*** Opening EXERCISE INPUT ***

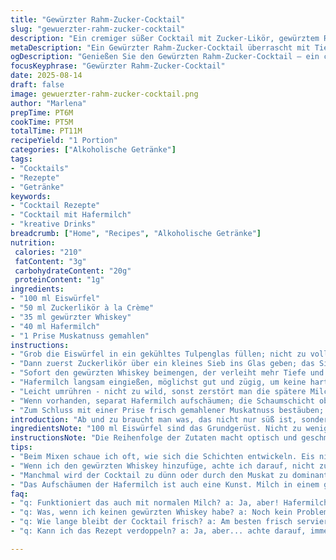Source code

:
 ```yaml
---
title: "Gewürzter Rahm-Zucker-Cocktail"
slug: "gewuerzter-rahm-zucker-cocktail"
description: "Ein cremiger süßer Cocktail mit Zucker-Likör, gewürztem Rum, Hafermilch und einer Prise Muskat. Der Drink wird auf Eis serviert, mit cremigem Schaum und einer aromatischen Würze, die an warme Gewürze erinnert. Perfekt zum Ausklang eines Tages oder als gemütlicher Aperitif. Die Mengen wurden angepasst, zwei Zutaten ausgetauscht, um eine leichte Nuance zu schaffen und die Zubereitung variiert für mehr Tiefe und Balance. Ein Mix für experimentierfreudige Genießer, die gern kleine Überraschungen im Glas mögen."
metaDescription: "Ein Gewürzter Rahm-Zucker-Cocktail überrascht mit Tiefe und Aromen. Ideal für Genießer, die sich etwas Besonderes gönnen"
ogDescription: "Genießen Sie den Gewürzten Rahm-Zucker-Cocktail – ein cremiger Drink voller überraschender Aromen und warmen Gewürzen"
focusKeyphrase: "Gewürzter Rahm-Zucker-Cocktail"
date: 2025-08-14
draft: false
image: gewuerzter-rahm-zucker-cocktail.png
author: "Marlena"
prepTime: PT6M
cookTime: PT5M
totalTime: PT11M
recipeYield: "1 Portion"
categories: ["Alkoholische Getränke"]
tags:
- "Cocktails"
- "Rezepte"
- "Getränke"
keywords:
- "Cocktail Rezepte"
- "Cocktail mit Hafermilch"
- "kreative Drinks"
breadcrumb: ["Home", "Recipes", "Alkoholische Getränke"]
nutrition: 
 calories: "210"
 fatContent: "3g"
 carbohydrateContent: "20g"
 proteinContent: "1g"
ingredients:
- "100 ml Eiswürfel"
- "50 ml Zuckerlikör à la Crème"
- "35 ml gewürzter Whiskey"
- "40 ml Hafermilch"
- "1 Prise Muskatnuss gemahlen"
instructions:
- "Grob die Eiswürfel in ein gekühltes Tulpenglas füllen; nicht zu voll, um Raum für die Flüssigkeiten zu lassen."
- "Dann zuerst Zuckerlikör über ein kleines Sieb ins Glas geben; das Sieb fängt zu grobe Krümel oder eventuelle Rückstände ab."
- "Sofort den gewürzten Whiskey beimengen, der verleiht mehr Tiefe und überraschende Würze; kein einfacher Rum hier, sondern mit Anklängen von Vanille und Eiche."
- "Hafermilch langsam eingießen, möglichst gut und zügig, um keine harte Trennung der Schichten zu riskieren; Hafermilch nimmt die Süße ein bisschen zurück, macht das Ganze samtig."
- "Leicht umrühren - nicht zu wild, sonst zerstört man die spätere Milchschaumschicht beim Aufschäumen."
- "Wenn vorhanden, separat Hafermilch aufschäumen; die Schaumschicht oben rundet den Drink ab, gibt Volumen und bringt die Muskataromen stärker zur Geltung."
- "Zum Schluss mit einer Prise frisch gemahlener Muskatnuss bestäuben; fertig ist der Kontrast zwischen warmem Gewürz und der cremigen süßen Basis."
introduction: "Ab und zu braucht man was, das nicht nur süß ist, sondern auch Persönlichkeit hat. Dieses Getränk entstand aus der Lust heraus, einen klassischen Zucker-Rum-Cocktail neu zu denken, mit einer schlichten Variante, die trotzdem überrascht. Die Verwendung von gewürztem Whiskey anstelle von Rum ist eine bewusste Entscheidung, um mehr Tiefe und Struktur zu bekommen. Hafermilch ersetzt normale Milch, bringt pflanzliche Note und mehr Körper. Wichtig waren mir neue sensorische Erlebnisse – die Kombination aus kaltem, cremigem, leicht schaumigem Drink mit der scharfen, warmen Würze von Muskatnuss. Für mich ein gelungenes Experiment, das sich ständig weiterentwickelt – probiert mal mit Zimt statt Muskat, oder anderen pflanzlichen Milchsorten. So lernte ich, wie kleine Veränderungen komplett andere Nuancen bringen."
ingredientsNote: "100 ml Eiswürfel sind das Grundgerüst. Nicht zu wenig, denn Eis kühlt, verdünnt aber auch langsam – also nicht zu viel nehmen, sonst verwässert der Drink schnell. Zuckerlikör á la Crème gibt die süße Basis, kann ruhig ein selbstgemachter oder ein Qualitätseinkauf sein. Whiskey gewürzt mit Vanille und Zimt ersetzt den Rum – das bringt Komplexität und Tiefe, besonders wenn dilute Rum fehlt. Wer keinen gewürzten Whiskey hat, kann auf kräftigen Bourbon mit einer Prise Zimt zurückgreifen. Hafermilch sorgt für die cremige Textur ohne Zusatzgeschmack von Kuhmilch, auch Mandelmilch mit neutraler Note funktioniert, wenn Allergien im Spiel sind. Muskatnuss ist das Finish – frisch gerieben verliert keine Kraft, also unbedingt kurz vor Gebrauch mahlen."
instructionsNote: "Die Reihenfolge der Zutaten macht optisch und geschmacklich viel aus. Eis zuerst kaltes Fundament, dann durch das Sieben Zuckerlikör klar und fein ins Glas – ein schneller Schritt, sonst wird der Drink zu schwankend in der Süße. Den Whiskey danach in einem Schwung zugeben, nicht zu langsam, sonst heißt das Trinken irgendwann eine Schichtung von getrennten Lagen. Milch langsam einlaufen lassen, das braucht Gefühl – sie soll sich vermischen, aber auch eine samtige Note bringen. Den Milchschaum separat zubereiten, ideal mit einem kleinen Milchschäumer oder per Hand-Schütteln in einem gut verschlossenen Glas. Zu wild das Glas zu bewegen, bedeutet zerstörte Schicht, nie direkt nach dem Mixen aufschäumen. Prise Muskat als Abschluss, nicht nur zur Deko – so spürt man die Wärme beim Trinken sofort. Wenn der Drink zu dünn oder hart schmeckt, an Milch- und Eisanteil drehen. Noch ein kleiner Tipp: Glasrand kann man mit Zucker oder Zimtzucker befeuchten, wenn man es süßer mag. Nicht vergessen – die Zeit beim Mixen zählt weniger als das genaue Erkennen von Schaum, Kühlung und Aromen."
tips:
- "Beim Mixen schaue ich oft, wie sich die Schichten entwickeln. Eis nimmt schnell die Temperatur auf. Die richtige Menge ist entscheidend für die Balance. Zu viel Eis macht das Getränk wässrig. Ein feines Sieb für den Zuckerlikör hilft, eventuelle Rückstände zu filtern. Nadeln von Muskatnuss heben den Aroma-Horizont. Ein bisschen Übung hilft enorm – Probiere am Anfang mit weniger Eis, dann steigern."
- "Wenn ich den gewürzten Whiskey hinzufüge, achte ich darauf, nicht zu sanft zu sein. Zu langsam eingießen führt zu Schichtung. Der richtige Schwung macht den Unterschied. Hafermilch gibt ein samtiges Gefühl – aber achte auf die Temperatur. Zu kalte Milch kann sich trennen. Für eine besondere Note gibt es Zuckerperlen am Glasrand. Hier hilft Zimtzucker – einfach lecker. Du kältest anders ab."
- "Manchmal wird der Cocktail zu dünn oder durch den Muskat zu dominant. Armaturen gut bei der Dosierung: Milch und Zuckerlikör stimmen oft nicht überein. Kontrast ist da, doch die Balance ist fragtenswürdig. Überlege auch andere pflanzliche Alternativen – Reismilch oder Mandelmilch funktionieren. Wenn alles zu stark ist, ausbalancieren. Einfach weniger Rum und mehr Milch verwenden. Viel ausprobieren für den besten Geschmack."
- "Das Aufschäumen der Hafermilch ist auch eine Kunst. Milch in einem geschlossenen Glas kräftig schütteln, bringt die gewünschte Konsistenz. Ansonsten kann ein Milchschäumer helfen. Achte darauf, dass die Temperatur der Milch nicht zu hoch ist. Guter Schaum benötigt Zeit und Geduld. Praktische Erfahrung bringt’s, nach und nach die Kunst zu meistern. Natürlich: Weißt du, was für Milchschaum du magst? Kreier deinen besten."
faq:
- "q: Funktioniert das auch mit normalen Milch? a: Ja, aber! Hafermilch bietet tollen Geschmack. Achte auf die Temperatur, um Trennung zu vermeiden. Überlege also, die richtige Pflanze zu nehmen."
- "q: Was, wenn ich keinen gewürzten Whiskey habe? a: Noch kein Problem! Bourbon mit einem Hauch Zimt ersetzt es gut. Die Aromen sind warm, überraschend. Verpass nicht mit den richtigen Zutaten zu experimentieren."
- "q: Wie lange bleibt der Cocktail frisch? a: Am besten frisch serviert; aber... wenn du ihn Kühlschrank lagerst, kann er schnell an Aroma verlieren. Nehme auch das Verhältnis in Acht; hochprozentige Getränke halten länger. Fremdgetränke reinigen."
- "q: Kann ich das Rezept verdoppeln? a: Ja, aber... achte darauf, immer noch die Schichtung beizubehalten. Zu viel auf einmal kann die Balance stören; Kleinere Portionen sind einfacher zu handhaben. Behalte deine Techniken im Score."

---
```

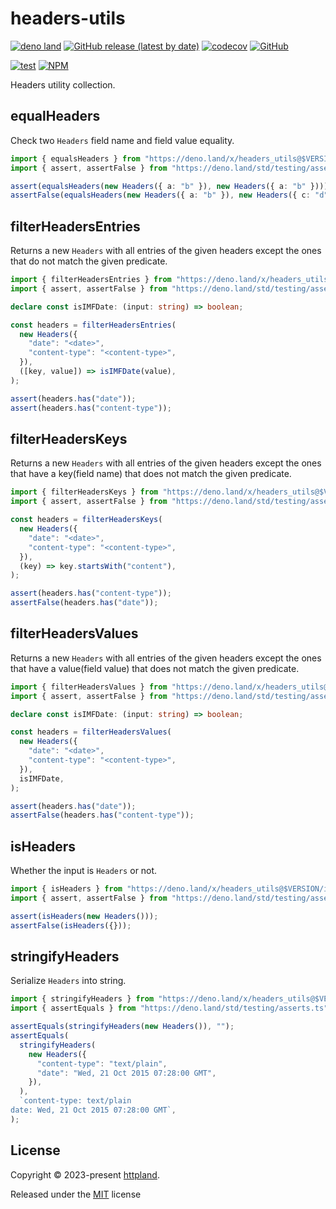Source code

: # headers-utils

[![deno land](http://img.shields.io/badge/available%20on-deno.land/x-lightgrey.svg?logo=deno)](https://deno.land/x/headers_utils)
[![GitHub release (latest by date)](https://img.shields.io/github/v/release/httpland/headers-utils)](https://github.com/httpland/headers-utils/releases)
[![codecov](https://codecov.io/github/httpland/headers-utils/branch/main/graph/badge.svg)](https://codecov.io/gh/httpland/headers-utils)
[![GitHub](https://img.shields.io/github/license/httpland/headers-utils)](https://github.com/httpland/headers-utils/blob/main/LICENSE)

[![test](https://github.com/httpland/headers-utils/actions/workflows/test.yaml/badge.svg)](https://github.com/httpland/headers-utils/actions/workflows/test.yaml)
[![NPM](https://nodei.co/npm/@httpland/headers-utils.png?mini=true)](https://nodei.co/npm/@httpland/headers-utils/)

Headers utility collection.

## equalHeaders

Check two `Headers` field name and field value equality.

```ts
import { equalsHeaders } from "https://deno.land/x/headers_utils@$VERSION/equal.ts";
import { assert, assertFalse } from "https://deno.land/std/testing/asserts.ts";

assert(equalsHeaders(new Headers({ a: "b" }), new Headers({ a: "b" })));
assertFalse(equalsHeaders(new Headers({ a: "b" }), new Headers({ c: "d" })));
```

## filterHeadersEntries

Returns a new `Headers` with all entries of the given headers except the ones
that do not match the given predicate.

```ts
import { filterHeadersEntries } from "https://deno.land/x/headers_utils@$VERSION/filter_entries.ts";
import { assert, assertFalse } from "https://deno.land/std/testing/asserts.ts";

declare const isIMFDate: (input: string) => boolean;

const headers = filterHeadersEntries(
  new Headers({
    "date": "<date>",
    "content-type": "<content-type>",
  }),
  ([key, value]) => isIMFDate(value),
);

assert(headers.has("date"));
assert(headers.has("content-type"));
```

## filterHeadersKeys

Returns a new `Headers` with all entries of the given headers except the ones
that have a key(field name) that does not match the given predicate.

```ts
import { filterHeadersKeys } from "https://deno.land/x/headers_utils@$VERSION/filter_keys.ts";
import { assert, assertFalse } from "https://deno.land/std/testing/asserts.ts";

const headers = filterHeadersKeys(
  new Headers({
    "date": "<date>",
    "content-type": "<content-type>",
  }),
  (key) => key.startsWith("content"),
);

assert(headers.has("content-type"));
assertFalse(headers.has("date"));
```

## filterHeadersValues

Returns a new `Headers` with all entries of the given headers except the ones
that have a value(field value) that does not match the given predicate.

```ts
import { filterHeadersValues } from "https://deno.land/x/headers_utils@$VERSION/filter_values.ts";
import { assert, assertFalse } from "https://deno.land/std/testing/asserts.ts";

declare const isIMFDate: (input: string) => boolean;

const headers = filterHeadersValues(
  new Headers({
    "date": "<date>",
    "content-type": "<content-type>",
  }),
  isIMFDate,
);

assert(headers.has("date"));
assertFalse(headers.has("content-type"));
```

## isHeaders

Whether the input is `Headers` or not.

```ts
import { isHeaders } from "https://deno.land/x/headers_utils@$VERSION/is.ts";
import { assert, assertFalse } from "https://deno.land/std/testing/asserts.ts";

assert(isHeaders(new Headers()));
assertFalse(isHeaders({}));
```

## stringifyHeaders

Serialize `Headers` into string.

```ts
import { stringifyHeaders } from "https://deno.land/x/headers_utils@$VERSION/stringify.ts";
import { assertEquals } from "https://deno.land/std/testing/asserts.ts";

assertEquals(stringifyHeaders(new Headers()), "");
assertEquals(
  stringifyHeaders(
    new Headers({
      "content-type": "text/plain",
      "date": "Wed, 21 Oct 2015 07:28:00 GMT",
    }),
  ),
  `content-type: text/plain
date: Wed, 21 Oct 2015 07:28:00 GMT`,
);
```

## License

Copyright © 2023-present [httpland](https://github.com/httpland).

Released under the [MIT](./LICENSE) license
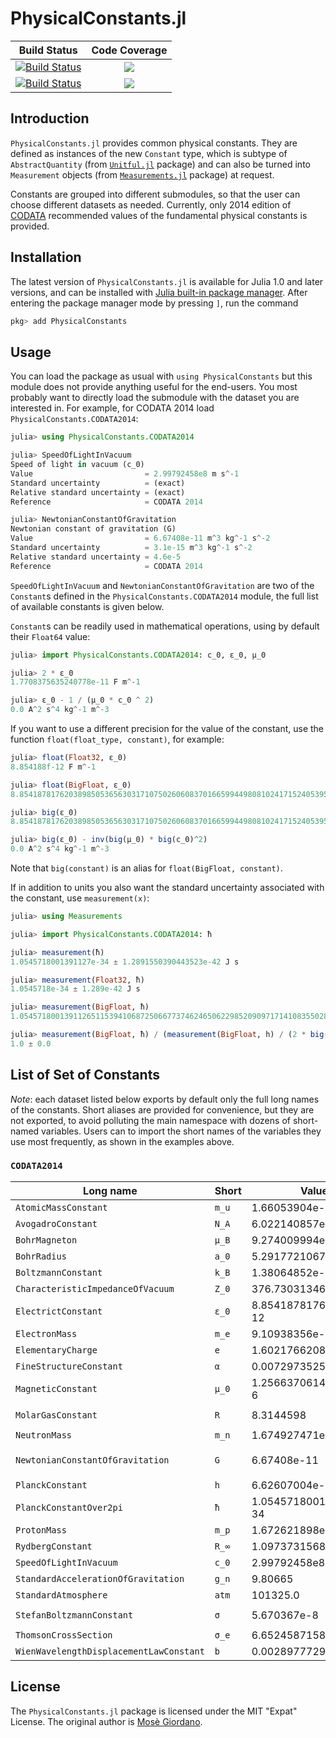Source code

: # PhysicalConstants.jl

| **Build Status**                          | **Code Coverage**               |
|:-----------------------------------------:|:-------------------------------:|
| [![Build Status][travis-img]][travis-url] | [![][coveral-img]][coveral-url] |
| [![Build Status][appvey-img]][appvey-url] | [![][codecov-img]][codecov-url] |

Introduction
------------

`PhysicalConstants.jl` provides common physical constants.  They are defined as
instances of the new `Constant` type, which is subtype of `AbstractQuantity`
(from [`Unitful.jl`](https://github.com/ajkeller34/Unitful.jl) package) and can
also be turned into `Measurement` objects (from
[`Measurements.jl`](https://github.com/JuliaPhysics/Measurements.jl) package) at
request.

Constants are grouped into different submodules, so that the user can choose
different datasets as needed.  Currently, only 2014 edition of
[CODATA](https://physics.nist.gov/cuu/Constants/) recommended values of the
fundamental physical constants is provided.

Installation
------------

The latest version of `PhysicalConstants.jl` is available for Julia 1.0 and
later versions, and can be installed with [Julia built-in package
manager](https://julialang.github.io/Pkg.jl/stable/).  After entering the
package manager mode by pressing `]`, run the command

```julia
pkg> add PhysicalConstants
```

Usage
-----

You can load the package as usual with `using PhysicalConstants` but this module
does not provide anything useful for the end-users.  You most probably want to
directly load the submodule with the dataset you are interested in.  For
example, for CODATA 2014 load `PhysicalConstants.CODATA2014`:

```julia
julia> using PhysicalConstants.CODATA2014

julia> SpeedOfLightInVacuum
Speed of light in vacuum (c_0)
Value                         = 2.99792458e8 m s^-1
Standard uncertainty          = (exact)
Relative standard uncertainty = (exact)
Reference                     = CODATA 2014

julia> NewtonianConstantOfGravitation
Newtonian constant of gravitation (G)
Value                         = 6.67408e-11 m^3 kg^-1 s^-2
Standard uncertainty          = 3.1e-15 m^3 kg^-1 s^-2
Relative standard uncertainty = 4.6e-5
Reference                     = CODATA 2014
```

`SpeedOfLightInVacuum` and `NewtonianConstantOfGravitation` are two of the
`Constant`s defined in the `PhysicalConstants.CODATA2014` module, the full list
of available constants is given below.

`Constant`s can be readily used in mathematical operations, using by default
their `Float64` value:

```julia
julia> import PhysicalConstants.CODATA2014: c_0, ε_0, μ_0

julia> 2 * ε_0
1.7708375635240778e-11 F m^-1

julia> ε_0 - 1 / (μ_0 * c_0 ^ 2)
0.0 A^2 s^4 kg^-1 m^-3
```

If you want to use a different precision for the value of the constant, use the
function `float(float_type, constant)`, for example:

```julia
julia> float(Float32, ε_0)
8.854188f-12 F m^-1

julia> float(BigFloat, ε_0)
8.854187817620389850536563031710750260608370166599449808102417152405395095459979e-12 F m^-1

julia> big(ε_0)
8.854187817620389850536563031710750260608370166599449808102417152405395095459979e-12 F m^-1

julia> big(ε_0) - inv(big(μ_0) * big(c_0)^2)
0.0 A^2 s^4 kg^-1 m^-3
```

Note that `big(constant)` is an alias for `float(BigFloat, constant)`.

If in addition to units you also want the standard uncertainty associated with
the constant, use `measurement(x)`:

```julia
julia> using Measurements

julia> import PhysicalConstants.CODATA2014: ħ

julia> measurement(ħ)
1.0545718001391127e-34 ± 1.2891550390443523e-42 J s

julia> measurement(Float32, ħ)
1.0545718e-34 ± 1.289e-42 J s

julia> measurement(BigFloat, ħ)
1.054571800139112651153941068725066773746246506229852090971714108355028066256094e-34 ± 1.289155039044352219727958483317366332479123130497697234856105486877064060837251e-42 J s

julia> measurement(BigFloat, ħ) / (measurement(BigFloat, h) / (2 * big(pi)))
1.0 ± 0.0
```

List of Set of Constants
------------------------

*Note*: each dataset listed below exports by default only the full long names of
the constants.  Short aliases are provided for convenience, but they are not
exported, to avoid polluting the main namespace with dozens of short-named
variables.  Users can to import the short names of the variables they use most
frequently, as shown in the examples above.

<!--
using PhysicalConstants.CODATA2014, Unitful
import PhysicalConstants: Constant, name

const constants = names(CODATA2014)
const others = setdiff(names(CODATA2014, all = true), constants)

symbol(::Constant{sym}) where sym = sym
println("| Long name | Short | Value | Unit |")
println("| --------- | ----- | ----- | ---- |")
for c in getfield.(Ref(CODATA2014), constants)
    if c isa Constant
        sym = others[findall(x -> c == getfield(CODATA2014, x), others)][1]
        println("| `", symbol(c), "` | `", sym, "` | ", ustrip(float(c)), " | ",
                unit(c) == Unitful.NoUnits ? "" : "`$(unit(c))`", " |")
    end
end
-->

### `CODATA2014`

| Long name                               | Short | Value                  | Unit             |
| ---------                               | ----- | -----                  | ----             |
| `AtomicMassConstant`                    | `m_u` | 1.66053904e-27         | `kg`             |
| `AvogadroConstant`                      | `N_A` | 6.022140857e23         | `mol^-1`         |
| `BohrMagneton`                          | `μ_B` | 9.274009994e-24        | `J T^-1`         |
| `BohrRadius`                            | `a_0` | 5.2917721067e-11       | `m`              |
| `BoltzmannConstant`                     | `k_B` | 1.38064852e-23         | `J K^-1`         |
| `CharacteristicImpedanceOfVacuum`       | `Z_0` | 376.73031346177066     | `Ω`              |
| `ElectrictConstant`                     | `ε_0` | 8.854187817620389e-12  | `F m^-1`         |
| `ElectronMass`                          | `m_e` | 9.10938356e-31         | `kg`             |
| `ElementaryCharge`                      | `e`   | 1.6021766208e-19       | `C`              |
| `FineStructureConstant`                 | `α`   | 0.0072973525664        |                  |
| `MagneticConstant`                      | `μ_0` | 1.2566370614359173e-6  | `N A^-2`         |
| `MolarGasConstant`                      | `R`   | 8.3144598              | `J K^-1 mol^-1`  |
| `NeutronMass`                           | `m_n` | 1.674927471e-27        | `kg`             |
| `NewtonianConstantOfGravitation`        | `G`   | 6.67408e-11            | `m^3 kg^-1 s^-2` |
| `PlanckConstant`                        | `h`   | 6.62607004e-34         | `J s`            |
| `PlanckConstantOver2pi`                 | `ħ`   | 1.0545718001391127e-34 | `J s`            |
| `ProtonMass`                            | `m_p` | 1.672621898e-27        | `kg`             |
| `RydbergConstant`                       | `R_∞` | 1.0973731568508e7      | `m^-1`           |
| `SpeedOfLightInVacuum`                  | `c_0` | 2.99792458e8           | `m s^-1`         |
| `StandardAccelerationOfGravitation`     | `g_n` | 9.80665                | `m s^-2`         |
| `StandardAtmosphere`                    | `atm` | 101325.0               | `Pa`             |
| `StefanBoltzmannConstant`               | `σ`   | 5.670367e-8            | `W m^-2 K^-4`    |
| `ThomsonCrossSection`                   | `σ_e` | 6.6524587158e-29       | `m^2`            |
| `WienWavelengthDisplacementLawConstant` | `b`   | 0.0028977729           | `K m`            |

License
-------

The `PhysicalConstants.jl` package is licensed under the MIT "Expat" License.
The original author is [Mosè Giordano](https://github.com/giordano/).


[travis-img]: https://travis-ci.org/JuliaPhysics/PhysicalConstants.jl.svg?branch=master
[travis-url]: https://travis-ci.org/JuliaPhysics/PhysicalConstants.jl

[appvey-img]: https://ci.appveyor.com/api/projects/status/ct2nx2t38hok2vy0?svg=true
[appvey-url]: https://ci.appveyor.com/project/giordano/constants-jl

[coveral-img]: https://coveralls.io/repos/github/JuliaPhysics/PhysicalConstants.jl/badge.svg?branch=master
[coveral-url]: https://coveralls.io/github/JuliaPhysics/PhysicalConstants.jl?branch=master

[codecov-img]: https://codecov.io/gh/JuliaPhysics/PhysicalConstants.jl/branch/master/graph/badge.svg
[codecov-url]: https://codecov.io/gh/JuliaPhysics/PhysicalConstants.jl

*** Closing EXERCISE INPUT ***

### EXERCISE INSTRUCTIONS
Scan the lines above, and whenever one holds the string "author", copy it.

### RESPONSE TO THIS EXERCISE
author: "Marlena"
The original author is [Mosè Giordano](https://github.com/giordano/).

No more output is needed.